The third and last part of the exhibition looks relatively scant in comparison, with the works of only three early twentieth-century artists. Hashiguchi Goyô’s three small color lithographs portray in half-length women bathing, combing their hair, and powdering their neck, and are both reminiscent of Utamaro’s classic woodblock print images of women from the previous century and are executed in the modern spirit of postcards. Onchi Kôshirô was a leader of the Creative Print Movement (Sôsaku hanga), and his fourteen abstract and expressionistic prints show the artist’s inspiration from Edvard Munch and Wassily Kandinsky as seen in Western art magazines. The most eye-catching image in the third gallery is Tateishi Harumi’s 1934 panel painting, Clover, which dominates the entire central wall of the third gallery. By depicting two young women lying on the green flowery clover, one in a pure white dress and the other in a navy-like school uniform, Tateishi “captures,” according to an exhibition label, “the bittersweet mood of Japanese society in its transition between the expansive, optimistic 1920s and the increasingly militaristic, authoritarian 1930s.”

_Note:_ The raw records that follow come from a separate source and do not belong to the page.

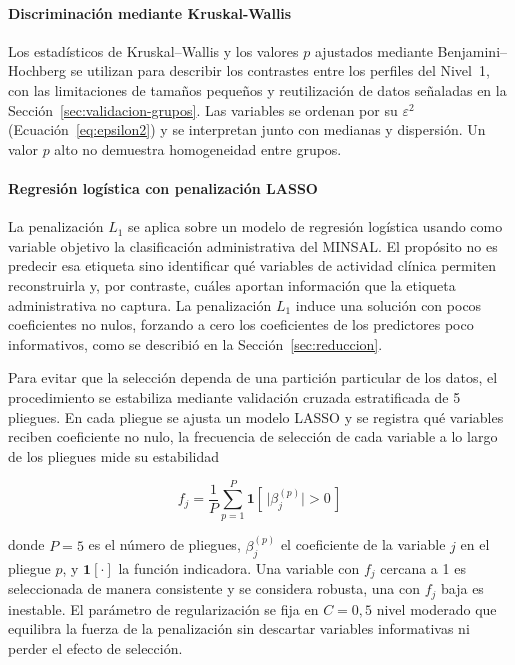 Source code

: \paragraph{Discriminación mediante Kruskal-Wallis}
\label{sec:kruskal-seleccion}

Los estadísticos de Kruskal--Wallis y los valores $p$ ajustados mediante
Benjamini--Hochberg se utilizan para describir los contrastes entre los perfiles
del Nivel~1, con las limitaciones de tamaños pequeños y reutilización de datos
señaladas en la Sección~\ref{sec:validacion-grupos}. Las variables se ordenan
por su $\varepsilon^2$ (Ecuación~\ref{eq:epsilon2}) y se interpretan junto con
medianas y dispersión. Un valor $p$ alto no demuestra homogeneidad entre grupos.

\paragraph{Regresión logística con penalización LASSO}
\label{sec:lasso}

La penalización $L_1$ se aplica sobre un modelo de regresión logística usando
como variable objetivo la clasificación administrativa del MINSAL. El propósito no es predecir esa etiqueta sino
identificar qué variables de actividad clínica permiten reconstruirla y, por
contraste, cuáles aportan información que la etiqueta administrativa no captura.
La penalización $L_1$ induce una solución con pocos coeficientes no nulos, forzando a cero los coeficientes
de los predictores poco informativos, como se describió en la
Sección~\ref{sec:reduccion}.

Para evitar que la selección dependa de una partición particular de los datos,
el procedimiento se estabiliza mediante validación cruzada estratificada de 5
pliegues. En cada pliegue se ajusta un modelo LASSO y se registra qué variables
reciben coeficiente no nulo, la frecuencia de selección de cada variable
a lo largo de los pliegues mide su estabilidad

\begin{equation}
f_j = \frac{1}{P} \sum_{p=1}^{P}
      \mathbf{1}\!\left[\,\lvert \beta_j^{(p)} \rvert > 0 \,\right]
\label{eq:frecuencia-lasso}
\end{equation}

donde $P = 5$ es el número de pliegues, $\beta_j^{(p)}$ el coeficiente de la
variable $j$ en el pliegue $p$, y $\mathbf{1}[\cdot]$ la función indicadora. Una
variable con $f_j$ cercana a 1 es seleccionada de manera consistente y se
considera robusta, una con $f_j$ baja es inestable. El parámetro de
regularización se fija en $C = 0{,}5$ nivel moderado que equilibra la fuerza
de la penalización sin descartar variables informativas ni perder el efecto de
selección.

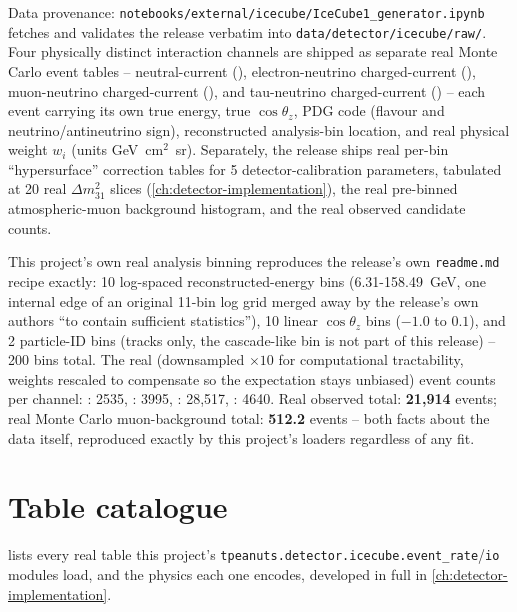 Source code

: \begin{theorybox}
Data provenance: \texttt{notebooks/external/icecube/IceCube1\_generator.ipynb}
fetches and validates the release verbatim into
\texttt{data/detector/icecube/raw/}. Four physically distinct interaction
channels are shipped as separate real Monte Carlo event tables --
neutral-current (), electron-neutrino charged-current
(), muon-neutrino charged-current (), and
tau-neutrino charged-current () -- each event carrying its
own true energy, true $\cos\theta_z$, PDG code (flavour and
neutrino/antineutrino sign), reconstructed analysis-bin location, and real
physical weight $w_i$ (units GeV~cm$^2$~sr). Separately, the release ships
real per-bin ``hypersurface'' correction tables for 5 detector-calibration
parameters, tabulated at 20 real $\Delta m^2_{31}$ slices
(\cref{ch:detector-implementation}), the real pre-binned atmospheric-muon
background histogram, and the real observed candidate counts.
\end{theorybox}

\begin{resultbox}
This project's own real analysis binning reproduces the release's own
\texttt{readme.md} recipe exactly: 10 log-spaced reconstructed-energy bins
(6.31-158.49~GeV, one internal edge of an original 11-bin log grid merged
away by the release's own authors ``to contain sufficient statistics''),
10 linear $\cos\theta_z$ bins ($-1.0$ to $0.1$), and 2 particle-ID bins
(tracks only, the cascade-like bin is not part of this release) -- 200
bins total. The real (downsampled $\times10$ for computational
tractability, weights rescaled to compensate so the expectation stays
unbiased) event counts per channel: : 2535, : 3995,
: 28{,}517, : 4640. Real observed total:
\textbf{21{,}914} events; real Monte Carlo muon-background total:
\textbf{512.2} events -- both facts about the data itself, reproduced
exactly by this project's loaders regardless of any fit.
\end{resultbox}

\section{Table catalogue}

 lists every real table this project's
\texttt{tpeanuts.detector.icecube.event\_rate}/\texttt{io} modules load,
and the physics each one encodes, developed in full in
\cref{ch:detector-implementation}.

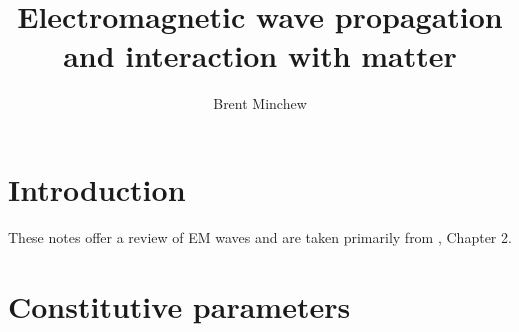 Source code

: \documentclass[11pt, oneside]{article}
\title{Electromagnetic wave propagation and interaction with matter}
\author{Brent Minchew}
\begin{document}
\maketitle

\section{Introduction}


These notes offer a review of EM waves and are taken primarily from \citet{ulaby2014}, Chapter 2.

\section{Constitutive parameters}
\renewcommand\labelitemi{{\boldmath$\cdot$}}
\end{document}
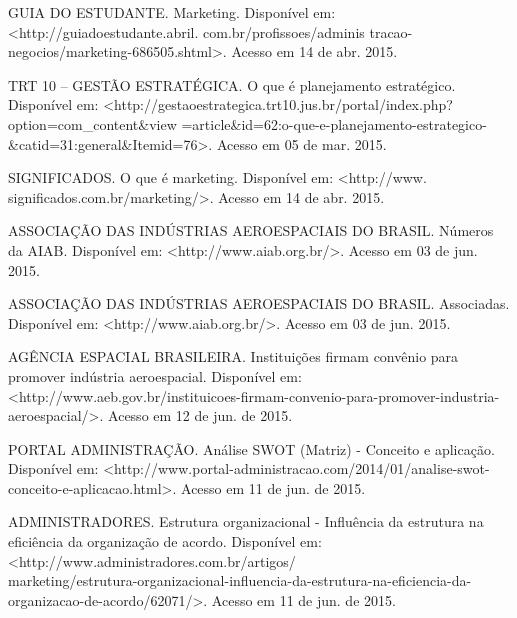 \documentclass[
	12pt,				%
	openright,			%
	oneside,			%
	a4paper,			%
	english,			%
	french,				%
	spanish,			%
	brazil				%
	]{abntex2}
\begin{document}
	GUIA DO ESTUDANTE. Marketing. Disponível em: <http://guiadoestudante.abril. com.br/profissoes/adminis tracao-negocios/marketing-686505.shtml>. Acesso em 14 de abr. 2015.
	
	TRT 10 – GESTÃO ESTRATÉGICA. O que é planejamento estratégico. Disponível em: <http://gestaoestrategica.trt10.jus.br/portal/index.php?option=com\_content\&view =article\&id=62:o-que-e-planejamento-estrategico-\&catid=31:general\&Itemid=76>. Acesso em 05 de mar. 2015.
	
	SIGNIFICADOS. O que é marketing. Disponível em: <http://www. significados.com.br/marketing/>. Acesso em 14 de abr. 2015.

	ASSOCIAÇÃO DAS INDÚSTRIAS AEROESPACIAIS DO BRASIL. Números da AIAB. Disponível em: <http://www.aiab.org.br/>. Acesso em 03 de jun. 2015.
	
	ASSOCIAÇÃO DAS INDÚSTRIAS AEROESPACIAIS DO BRASIL. Associadas. Disponível em: <http://www.aiab.org.br/>. Acesso em 03 de jun. 2015.
	
	AGÊNCIA ESPACIAL BRASILEIRA. Instituições firmam convênio para promover indústria aeroespacial. Disponível em: <http://www.aeb.gov.br/instituicoes-firmam-convenio-para-promover-industria-aeroespacial/>. Acesso em 12 de jun. de 2015.
	
	PORTAL ADMINISTRAÇÃO. Análise SWOT (Matriz) - Conceito e aplicação. Disponível em: <http://www.portal-administracao.com/2014/01/analise-swot-conceito-e-aplicacao.html>. Acesso em 11 de jun. de 2015.

	ADMINISTRADORES. Estrutura organizacional - Influência da estrutura na eficiência da organização de acordo. Disponível em: <http://www.administradores.com.br/artigos/\\marketing/estrutura-organizacional-influencia-da-estrutura-na-eficiencia-da-organizacao-de-acordo/62071/>. Acesso em 11 de jun. de 2015.

\end{document}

Tradition and Transformation was originally scheduled for January 27–July 2 but was extended three times to August 20, November 9, and December 31, respectively. This year-long period has seen several other exhibitions in the museum’s other Japanese art galleries, such as A Much Recorded War: The Russo-Japanese War in History and Imagery, July 1, 2005–March 28, 2006; Contemporary Clay: Japanese Ceramics for the New Century and Contemporary Cloth: Stoles by Minagawa Makiko (both October 6, 2005–July 9, 2006); On Stage in Osaka: Actor Prints from the MFA Collection (entirely from the former Bigelow collection), April 5–December 31, 2006; and Tsutsugaki Textiles from the Collection of David and Marita Paly and Beyond Basketry: Japanese Bamboo Art (both August 19, 2006–July 6, 2007). Tradition and Transformation seems to have been the center of all these exhibitions. More importantly, Tradition and Transformation sheds new historical light on the museum’s famous permanent exhibition of Heian and Kamakura Buddhist sculptures and paintings in the Buddhist Temple Room and two more Buddhist art galleries on the same floor, which has long been considered the best collection of the kind outside Japan. That Bigelow’s extensive collection of paintings, sculptures, woodblock prints, and decorative arts serves as the nucleus of the museum’s holdings of Japanese art is evident both in Tradition and Transformation and in the other exhibitions. His contributions are well recognized in the first gallery of Tradition and Transformation, where a portrait of him painted in ink on silk and mounted into a traditional Japanese hanging scroll is attributed to Kobayashi Eitaku, dated to the 1880s during Bigelow’s stay in Japan. In paying homage to the contributions of past and present collectors as one of its organizing themes, Tradition and Transformation becomes a living history of the museum’s collecting of Japanese art.